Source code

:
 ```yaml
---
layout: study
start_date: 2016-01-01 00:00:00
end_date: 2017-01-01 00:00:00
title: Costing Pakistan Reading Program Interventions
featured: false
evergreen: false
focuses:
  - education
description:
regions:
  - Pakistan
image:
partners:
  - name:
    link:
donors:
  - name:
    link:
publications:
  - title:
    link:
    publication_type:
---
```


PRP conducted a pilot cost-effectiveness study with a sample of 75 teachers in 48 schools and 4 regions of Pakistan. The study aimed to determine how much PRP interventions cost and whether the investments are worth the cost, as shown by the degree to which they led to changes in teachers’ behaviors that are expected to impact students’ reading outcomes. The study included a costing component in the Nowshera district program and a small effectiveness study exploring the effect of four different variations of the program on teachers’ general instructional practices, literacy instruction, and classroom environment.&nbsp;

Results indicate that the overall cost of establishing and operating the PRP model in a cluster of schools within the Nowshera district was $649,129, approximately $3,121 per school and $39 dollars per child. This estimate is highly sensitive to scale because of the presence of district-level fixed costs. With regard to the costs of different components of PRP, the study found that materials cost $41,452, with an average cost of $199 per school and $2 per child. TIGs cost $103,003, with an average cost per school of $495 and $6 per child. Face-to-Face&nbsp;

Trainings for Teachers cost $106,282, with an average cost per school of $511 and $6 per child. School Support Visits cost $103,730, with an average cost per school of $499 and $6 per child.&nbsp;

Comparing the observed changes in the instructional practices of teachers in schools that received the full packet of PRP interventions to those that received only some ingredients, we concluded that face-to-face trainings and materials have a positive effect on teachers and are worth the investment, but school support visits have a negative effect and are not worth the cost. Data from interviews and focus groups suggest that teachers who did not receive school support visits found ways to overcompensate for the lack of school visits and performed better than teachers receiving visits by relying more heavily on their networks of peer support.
====================
- Exercise prompt
Search the entries for the word "title" and copy every line that holds it.

- Task result
title: Costing Pakistan Reading Program Interventions
  - title:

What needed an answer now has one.